◆ Activity
Find the string "Price" in the records. Copy every line it appears in.

◆ Dataset entries
- Opening Delimiter -

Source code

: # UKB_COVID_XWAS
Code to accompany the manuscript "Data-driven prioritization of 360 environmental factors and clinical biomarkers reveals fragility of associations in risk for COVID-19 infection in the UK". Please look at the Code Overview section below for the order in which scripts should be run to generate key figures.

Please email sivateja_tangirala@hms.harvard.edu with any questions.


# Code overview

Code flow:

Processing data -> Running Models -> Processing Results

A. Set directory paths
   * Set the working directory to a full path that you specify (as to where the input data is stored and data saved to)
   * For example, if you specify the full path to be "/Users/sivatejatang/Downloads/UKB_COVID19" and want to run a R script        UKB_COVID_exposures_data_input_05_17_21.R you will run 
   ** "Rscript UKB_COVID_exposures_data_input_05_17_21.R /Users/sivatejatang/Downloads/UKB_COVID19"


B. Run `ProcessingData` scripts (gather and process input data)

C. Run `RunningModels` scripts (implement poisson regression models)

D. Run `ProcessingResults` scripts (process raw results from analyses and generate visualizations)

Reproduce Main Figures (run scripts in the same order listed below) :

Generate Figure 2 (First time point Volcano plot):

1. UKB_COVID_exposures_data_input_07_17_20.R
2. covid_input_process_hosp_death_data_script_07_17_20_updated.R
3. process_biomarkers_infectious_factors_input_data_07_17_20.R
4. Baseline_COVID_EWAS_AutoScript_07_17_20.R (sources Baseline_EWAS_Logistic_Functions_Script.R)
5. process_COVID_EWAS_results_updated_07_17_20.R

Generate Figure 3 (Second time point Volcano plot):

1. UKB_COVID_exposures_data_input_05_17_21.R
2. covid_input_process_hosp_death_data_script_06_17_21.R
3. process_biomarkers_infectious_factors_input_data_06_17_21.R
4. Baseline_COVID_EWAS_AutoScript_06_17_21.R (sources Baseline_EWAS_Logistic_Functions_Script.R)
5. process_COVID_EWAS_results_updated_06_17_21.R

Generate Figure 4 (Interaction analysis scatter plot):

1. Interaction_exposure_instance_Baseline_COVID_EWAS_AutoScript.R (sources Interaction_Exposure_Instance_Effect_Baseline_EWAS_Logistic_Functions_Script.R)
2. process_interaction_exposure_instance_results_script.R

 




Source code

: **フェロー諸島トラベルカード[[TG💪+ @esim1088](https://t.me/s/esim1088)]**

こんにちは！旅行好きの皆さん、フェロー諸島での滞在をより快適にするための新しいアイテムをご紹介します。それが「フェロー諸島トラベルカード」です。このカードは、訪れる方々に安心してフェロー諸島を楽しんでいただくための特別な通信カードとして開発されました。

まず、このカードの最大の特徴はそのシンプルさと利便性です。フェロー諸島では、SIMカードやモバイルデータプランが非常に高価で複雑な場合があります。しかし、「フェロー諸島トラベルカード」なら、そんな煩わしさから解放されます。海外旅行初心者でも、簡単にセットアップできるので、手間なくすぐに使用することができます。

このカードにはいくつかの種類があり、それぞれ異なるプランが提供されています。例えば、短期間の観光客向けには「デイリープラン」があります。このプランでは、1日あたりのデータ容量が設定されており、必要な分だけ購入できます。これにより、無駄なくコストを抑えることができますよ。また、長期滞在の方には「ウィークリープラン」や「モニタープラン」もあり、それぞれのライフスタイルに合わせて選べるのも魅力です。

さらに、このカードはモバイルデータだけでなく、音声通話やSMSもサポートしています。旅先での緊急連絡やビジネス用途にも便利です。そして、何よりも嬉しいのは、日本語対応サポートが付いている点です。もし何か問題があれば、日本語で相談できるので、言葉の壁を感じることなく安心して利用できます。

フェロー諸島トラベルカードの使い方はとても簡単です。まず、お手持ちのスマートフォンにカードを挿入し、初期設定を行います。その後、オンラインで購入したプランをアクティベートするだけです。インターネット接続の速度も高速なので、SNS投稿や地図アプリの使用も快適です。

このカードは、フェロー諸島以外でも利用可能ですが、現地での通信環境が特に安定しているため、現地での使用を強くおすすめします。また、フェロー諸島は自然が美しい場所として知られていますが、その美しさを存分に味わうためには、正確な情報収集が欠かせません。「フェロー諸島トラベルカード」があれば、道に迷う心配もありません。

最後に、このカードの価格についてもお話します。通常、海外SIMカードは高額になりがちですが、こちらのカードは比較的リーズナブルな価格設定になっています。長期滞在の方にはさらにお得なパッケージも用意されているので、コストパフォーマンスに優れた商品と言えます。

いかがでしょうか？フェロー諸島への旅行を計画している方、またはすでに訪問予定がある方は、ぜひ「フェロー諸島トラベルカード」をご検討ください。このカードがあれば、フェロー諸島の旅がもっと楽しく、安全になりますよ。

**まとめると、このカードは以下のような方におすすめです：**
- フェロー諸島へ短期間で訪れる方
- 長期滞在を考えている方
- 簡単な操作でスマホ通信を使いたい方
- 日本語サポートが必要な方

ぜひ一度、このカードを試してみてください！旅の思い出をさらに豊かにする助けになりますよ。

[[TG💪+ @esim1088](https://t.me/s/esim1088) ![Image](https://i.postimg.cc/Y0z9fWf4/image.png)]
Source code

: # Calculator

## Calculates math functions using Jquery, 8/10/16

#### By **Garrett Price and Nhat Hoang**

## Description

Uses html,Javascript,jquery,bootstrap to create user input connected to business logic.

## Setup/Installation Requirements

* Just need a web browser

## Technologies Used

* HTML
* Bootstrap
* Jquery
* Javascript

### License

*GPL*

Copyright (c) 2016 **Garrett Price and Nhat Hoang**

- Closing Delimiter -

◆ Response to the exercise
#### By **Garrett Price and Nhat Hoang**
Copyright (c) 2016 **Garrett Price and Nhat Hoang**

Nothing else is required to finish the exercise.